BEGIN EXTRACTED MATERIAL

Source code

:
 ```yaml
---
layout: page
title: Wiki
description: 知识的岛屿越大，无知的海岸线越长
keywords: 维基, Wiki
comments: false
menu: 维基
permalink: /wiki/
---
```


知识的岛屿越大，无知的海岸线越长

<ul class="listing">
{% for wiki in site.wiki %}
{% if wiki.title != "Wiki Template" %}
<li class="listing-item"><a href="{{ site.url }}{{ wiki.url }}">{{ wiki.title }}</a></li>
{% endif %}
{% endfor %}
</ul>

END EXTRACTED MATERIAL

▶ [WHAT TO PRODUCE] Filter the records above for "无知的海岸线越长" and copy every matching line.

▶ [WRITTEN SOLUTION]
description: 知识的岛屿越大，无知的海岸线越长
知识的岛屿越大，无知的海岸线越长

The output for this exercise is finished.